:: SOURCE RECORDS ::

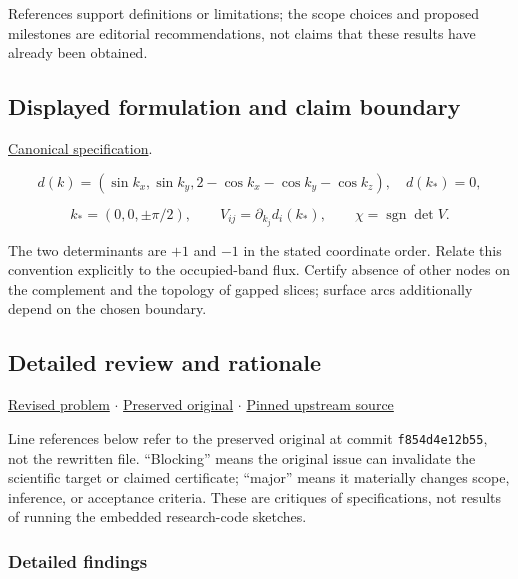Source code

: \documentclass[
  11pt,
]{article}
\begin{document}
References support definitions or limitations; the scope choices and
proposed milestones are editorial recommendations, not claims that these
results have already been obtained.

\subsection{Displayed formulation and claim boundary}

\href{https://github.com/rick-stevens-ai/Pure-Thought/blob/main/PRDs/14-Topological-Semimetals-Weyl-Dirac.md}{Canonical
specification}.

\[d(k)=(\sin k_x,\sin k_y,2-\cos k_x-\cos k_y-\cos k_z),
\quad d(k_*)=0,\]

\[k_*=(0,0,\pm\pi/2),\qquad
V_{ij}=\partial_{k_j}d_i(k_*),\qquad \chi=\operatorname{sgn}\det V.\]

The two determinants are \(+1\) and \(-1\) in the stated coordinate
order. Relate this convention explicitly to the occupied-band flux.
Certify absence of other nodes on the complement and the topology of
gapped slices; surface arcs additionally depend on the chosen boundary.

\subsection{Detailed review and rationale}

\href{https://github.com/rick-stevens-ai/Pure-Thought/blob/main/PRDs/14-Topological-Semimetals-Weyl-Dirac.md}{Revised
problem} \ensuremath{\cdot}
\href{https://github.com/rick-stevens-ai/Pure-Thought/blob/main/archive/original-PRDs/14-Topological-Semimetals-Weyl-Dirac.md}{Preserved
original} \ensuremath{\cdot}
\href{https://github.com/rick-stevens-ai/Pure-Thought/blob/f854d4e12b55c1f5b5c2a964b75f2d23496d981e/PRDs/14-Topological-Semimetals-Weyl-Dirac.md}{Pinned
upstream source}

Line references below refer to the preserved original at commit
\texttt{f854d4e12b55}, not the rewritten file. ``Blocking'' means the
original issue can invalidate the scientific target or claimed
certificate; ``major'' means it materially changes scope, inference, or
acceptance criteria. These are critiques of specifications, not results
of running the embedded research-code sketches.

\subsubsection{Detailed findings}
\end{document}
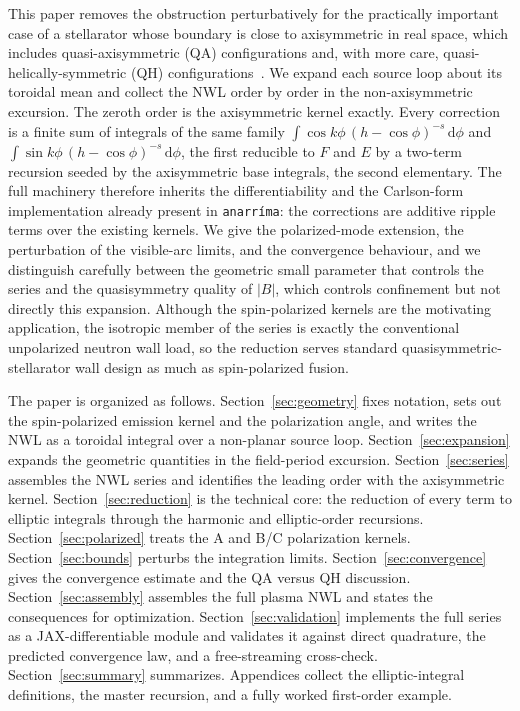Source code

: \documentclass[11pt]{article}
\newcommand{\dd}{\,\mathrm{d}}
\begin{document}
This paper removes the obstruction perturbatively for the practically important case of a stellarator whose boundary is close to axisymmetric in real space, which includes quasi-axisymmetric (QA) configurations and, with more care, quasi-helically-symmetric (QH) configurations~\cite{nuhrenberg1988,boozer1983,landreman2022,helander2014}. We expand each source loop about its toroidal mean and collect the NWL order by order in the non-axisymmetric excursion. The zeroth order is the axisymmetric kernel exactly. Every correction is a finite sum of integrals of the same family $\int \cos k\phi\,(h-\cos\phi)^{-s}\dd\phi$ and $\int \sin k\phi\,(h-\cos\phi)^{-s}\dd\phi$, the first reducible to $F$ and $E$ by a two-term recursion seeded by the axisymmetric base integrals, the second elementary. The full machinery therefore inherits the differentiability and the Carlson-form implementation already present in \texttt{anarr\'ima}: the corrections are additive ripple terms over the existing kernels. We give the polarized-mode extension, the perturbation of the visible-arc limits, and the convergence behaviour, and we distinguish carefully between the geometric small parameter that controls the series and the quasisymmetry quality of $|B|$, which controls confinement but not directly this expansion. Although the spin-polarized kernels are the motivating application, the isotropic member of the series is exactly the conventional unpolarized neutron wall load, so the reduction serves standard quasisymmetric-stellarator wall design as much as spin-polarized fusion.

The paper is organized as follows. Section~\ref{sec:geometry} fixes notation, sets out the spin-polarized emission kernel and the polarization angle, and writes the NWL as a toroidal integral over a non-planar source loop. Section~\ref{sec:expansion} expands the geometric quantities in the field-period excursion. Section~\ref{sec:series} assembles the NWL series and identifies the leading order with the axisymmetric kernel. Section~\ref{sec:reduction} is the technical core: the reduction of every term to elliptic integrals through the harmonic and elliptic-order recursions. Section~\ref{sec:polarized} treats the A and B/C polarization kernels. Section~\ref{sec:bounds} perturbs the integration limits. Section~\ref{sec:convergence} gives the convergence estimate and the QA versus QH discussion. Section~\ref{sec:assembly} assembles the full plasma NWL and states the consequences for optimization. Section~\ref{sec:validation} implements the full series as a JAX-differentiable module and validates it against direct quadrature, the predicted convergence law, and a free-streaming cross-check. Section~\ref{sec:summary} summarizes. Appendices collect the elliptic-integral definitions, the master recursion, and a fully worked first-order example.
\end{document}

:::

* _WORK TO COMPLETE_:
Each record above must be returned exactly as written, with its pictures omitted.

* _EXERCISE SOLUTION_:
Source code

: \documentclass[
  11pt,
]{article}
\begin{document}
References support definitions or limitations; the scope choices and
proposed milestones are editorial recommendations, not claims that these
results have already been obtained.

\subsection{Displayed formulation and claim boundary}

\href{https://github.com/rick-stevens-ai/Pure-Thought/blob/main/PRDs/14-Topological-Semimetals-Weyl-Dirac.md}{Canonical
specification}.

\[d(k)=(\sin k_x,\sin k_y,2-\cos k_x-\cos k_y-\cos k_z),
\quad d(k_*)=0,\]

\[k_*=(0,0,\pm\pi/2),\qquad
V_{ij}=\partial_{k_j}d_i(k_*),\qquad \chi=\operatorname{sgn}\det V.\]

The two determinants are \(+1\) and \(-1\) in the stated coordinate
order. Relate this convention explicitly to the occupied-band flux.
Certify absence of other nodes on the complement and the topology of
gapped slices; surface arcs additionally depend on the chosen boundary.

\subsection{Detailed review and rationale}

\href{https://github.com/rick-stevens-ai/Pure-Thought/blob/main/PRDs/14-Topological-Semimetals-Weyl-Dirac.md}{Revised
problem} \ensuremath{\cdot}
\href{https://github.com/rick-stevens-ai/Pure-Thought/blob/main/archive/original-PRDs/14-Topological-Semimetals-Weyl-Dirac.md}{Preserved
original} \ensuremath{\cdot}
\href{https://github.com/rick-stevens-ai/Pure-Thought/blob/f854d4e12b55c1f5b5c2a964b75f2d23496d981e/PRDs/14-Topological-Semimetals-Weyl-Dirac.md}{Pinned
upstream source}

Line references below refer to the preserved original at commit
\texttt{f854d4e12b55}, not the rewritten file. ``Blocking'' means the
original issue can invalidate the scientific target or claimed
certificate; ``major'' means it materially changes scope, inference, or
acceptance criteria. These are critiques of specifications, not results
of running the embedded research-code sketches.

\subsubsection{Detailed findings}
\end{document}
Source code

: \documentclass[11pt]{article}
\newcommand{\dd}{\,\mathrm{d}}
\begin{document}
This paper removes the obstruction perturbatively for the practically important case of a stellarator whose boundary is close to axisymmetric in real space, which includes quasi-axisymmetric (QA) configurations and, with more care, quasi-helically-symmetric (QH) configurations~\cite{nuhrenberg1988,boozer1983,landreman2022,helander2014}. We expand each source loop about its toroidal mean and collect the NWL order by order in the non-axisymmetric excursion. The zeroth order is the axisymmetric kernel exactly. Every correction is a finite sum of integrals of the same family $\int \cos k\phi\,(h-\cos\phi)^{-s}\dd\phi$ and $\int \sin k\phi\,(h-\cos\phi)^{-s}\dd\phi$, the first reducible to $F$ and $E$ by a two-term recursion seeded by the axisymmetric base integrals, the second elementary. The full machinery therefore inherits the differentiability and the Carlson-form implementation already present in \texttt{anarr\'ima}: the corrections are additive ripple terms over the existing kernels. We give the polarized-mode extension, the perturbation of the visible-arc limits, and the convergence behaviour, and we distinguish carefully between the geometric small parameter that controls the series and the quasisymmetry quality of $|B|$, which controls confinement but not directly this expansion. Although the spin-polarized kernels are the motivating application, the isotropic member of the series is exactly the conventional unpolarized neutron wall load, so the reduction serves standard quasisymmetric-stellarator wall design as much as spin-polarized fusion.

The paper is organized as follows. Section~\ref{sec:geometry} fixes notation, sets out the spin-polarized emission kernel and the polarization angle, and writes the NWL as a toroidal integral over a non-planar source loop. Section~\ref{sec:expansion} expands the geometric quantities in the field-period excursion. Section~\ref{sec:series} assembles the NWL series and identifies the leading order with the axisymmetric kernel. Section~\ref{sec:reduction} is the technical core: the reduction of every term to elliptic integrals through the harmonic and elliptic-order recursions. Section~\ref{sec:polarized} treats the A and B/C polarization kernels. Section~\ref{sec:bounds} perturbs the integration limits. Section~\ref{sec:convergence} gives the convergence estimate and the QA versus QH discussion. Section~\ref{sec:assembly} assembles the full plasma NWL and states the consequences for optimization. Section~\ref{sec:validation} implements the full series as a JAX-differentiable module and validates it against direct quadrature, the predicted convergence law, and a free-streaming cross-check. Section~\ref{sec:summary} summarizes. Appendices collect the elliptic-integral definitions, the master recursion, and a fully worked first-order example.
\end{document}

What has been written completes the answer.